🤖 AI Summary
This work addresses the challenge of deploying generative AI in high-stakes decision-making, where hallucinated reasoning, unsupported claims, and weak traceability often preclude compliance with certification-grade accountability requirements. To bridge this gap, the authors propose a “compliance-by-construction” architecture that uniquely integrates typed argumentation graphs, retrieval-augmented generation (RAG), formal verification kernels, and W3C PROV-based provenance tracking. This framework ensures that every AI-generated claim is grounded in authoritative evidence and subjected to rigorous inference constraints before being admitted into official decision records.
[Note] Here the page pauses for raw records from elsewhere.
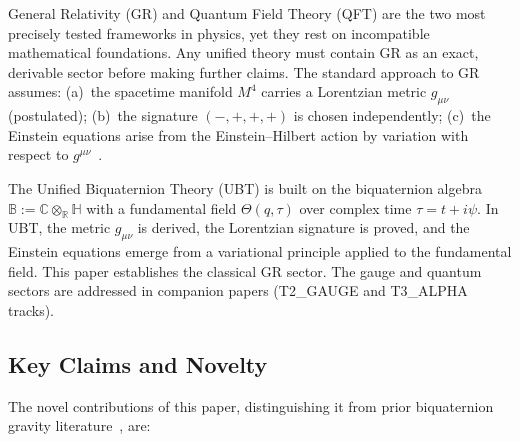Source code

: \documentclass[12pt,a4paper]{article}
\theoremstyle{definition}
\theoremstyle{remark}
\newcommand{\BB}{\mathbb{B}}
\newcommand{\CC}{\mathbb{C}}
\newcommand{\RR}{\mathbb{R}}
\newcommand{\HH}{\mathbb{H}}
\begin{document}
General Relativity (GR) and Quantum Field Theory (QFT) are the two most
precisely tested frameworks in physics, yet they rest on incompatible
mathematical foundations.
Any unified theory must contain GR as an exact, derivable sector before
making further claims.
The standard approach to GR assumes:
(a)~the spacetime manifold $M^4$ carries a Lorentzian metric $g_{\mu\nu}$
(postulated);
(b)~the signature $(-,+,+,+)$ is chosen independently;
(c)~the Einstein equations arise from the Einstein--Hilbert action by
variation with respect to $g^{\mu\nu}$~\cite{einstein1915,hilbert1915}.

The Unified Biquaternion Theory (UBT) is built on the biquaternion algebra
$\BB := \CC\otimes_\RR\HH$ with a fundamental field
$\Theta(q,\tau)$ over complex time $\tau = t + i\psi$.
In UBT, the metric $g_{\mu\nu}$ is derived, the Lorentzian signature is proved,
and the Einstein equations emerge from a variational principle applied to
the fundamental field.
This paper establishes the classical GR sector.
The gauge and quantum sectors are addressed in companion papers
(T2\_GAUGE and T3\_ALPHA tracks).

\subsection{Key Claims and Novelty}

The novel contributions of this paper, distinguishing it from prior biquaternion
gravity literature~\cite{adler1995,finkelstein1962,deleo1996}, are:
\end{document}
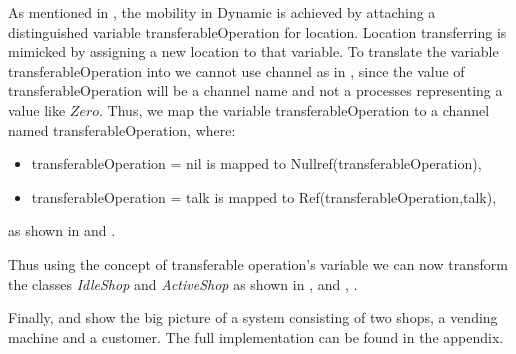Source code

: As mentioned in , the mobility in Dynamic \oz{} is achieved
by attaching a distinguished variable transferableOperation for location. Location transferring
is mimicked by assigning a new location to that variable. To translate the variable transferableOperation into \picalc{} we cannot use \picalc{} channel as in , since the value of transferableOperation will be a channel name and not a processes representing a value like $Zero$. Thus, we map the variable transferableOperation to a channel named transferableOperation, where:

\begin{itemize}
\item transferableOperation = nil is mapped to Nullref(transferableOperation),

\item transferableOperation = talk is mapped to Ref(transferableOperation,talk),
\end{itemize}
as shown in  and .

Thus using the concept of transferable operation's variable we can now transform the classes \textit{IdleShop} and \textit{ActiveShop} as shown in ,  and , .



Finally,  and  show the big picture of a system consisting of two shops, a vending machine and a customer. The full implementation can be found in the appendix.
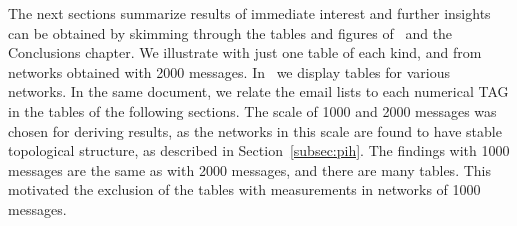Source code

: 																																							The next sections summarize results of immediate interest
																																							and further insights can be obtained by skimming through
																																							the tables and figures of~\cite{stab,textTables} and the Conclusions chapter.
																																							We illustrate with just one table of each kind,
																																							and from networks obtained with 2000 messages.
																																							In~\cite{textTables} we display tables for various networks.
																																							In the same document, we relate the email lists to each numerical
																																							TAG in the tables of the following sections.
																																							The scale of 1000 and 2000 messages was chosen for deriving results,
																																							as the networks in this scale are found to have stable topological structure,
																																							as described in Section~\ref{subsec:pih}.
																																							The findings with 1000 messages are the same as with 2000 messages,
																																							and there are many tables.
																																							This motivated the exclusion of the tables with measurements in
																																							networks of 1000 messages.

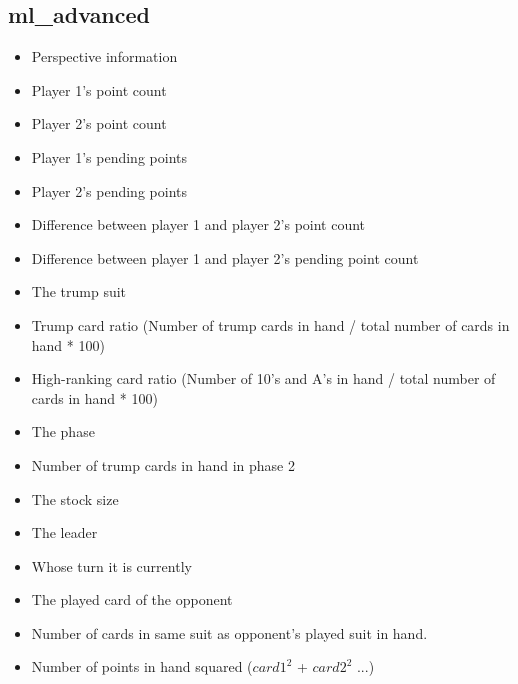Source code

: \documentclass[a4paper,11pt]{article}
\begin{document}
\subsection{ml\_advanced}
\begin{itemize}
\item Perspective information
\item Player 1's point count
\item Player 2's point count
\item Player 1's pending points
\item Player 2's pending points
\item Difference between player 1 and player 2's point count
\item Difference between player 1 and player 2's pending point count
\item The trump suit
\item Trump card ratio (Number of trump cards in hand / total number of cards in hand * 100)
\item High-ranking card ratio (Number of 10's and A's in hand / total number of cards in hand * 100)
\item The phase
\item Number of trump cards in hand in phase 2
\item The stock size
\item The leader
\item Whose turn it is currently
\item The played card of the opponent
\item Number of cards in same suit as opponent's played suit in hand.
\item Number of points in hand squared ($card1^2$ + $card2^2$ ...)
\end{itemize}
\end{document}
Empirical evaluation demonstrates that the architecture effectively blocks unsubstantiated assertions from entering the decision pipeline and substantially improves the efficiency of constructing compliant, auditable arguments, thereby enabling controlled, verifiable, and accountable use of generative AI in high-assurance settings.
📝 Abstract
High-stakes decision systems increasingly require structured justification, traceability, and auditability to ensure accountability and regulatory compliance. Formal arguments commonly used in the certification of safety-critical systems provide a mechanism for structuring claims, reasoning, and evidence in a verifiable manner. At the same time, generative artificial intelligence systems are increasingly integrated into decision-support workflows, assisting with drafting explanations, summarizing evidence, and generating recommendations. However, current deployments often rely on language models as loosely constrained assistants, which introduces risks such as hallucinated reasoning, unsupported claims, and weak traceability. This paper proposes a compliance-by-construction architecture that integrates Generative AI (GenAI) with structured formal argument representations. The approach treats each AI-assisted step as a claim that must be supported by verifiable evidence and validated against explicit reasoning constraints before it becomes part of an official decision record. The architecture combines four components: i) a typed Argument Graph representation inspired by assurance-case methods, ii) retrieval-augmented generation (RAG) to draft argument fragments grounded in authoritative evidence, iii) a reasoning and validation kernel enforcing completeness and admissibility constraints, and iv) a provenance ledger aligned with the W3C PROV standard to support auditability. We present a system design and an evaluation strategy based on enforceable invariants and worked examples. The analysis suggests that deterministic validation rules can prevent unsupported claims from entering the decision record while allowing GenAI to accelerate argument construction.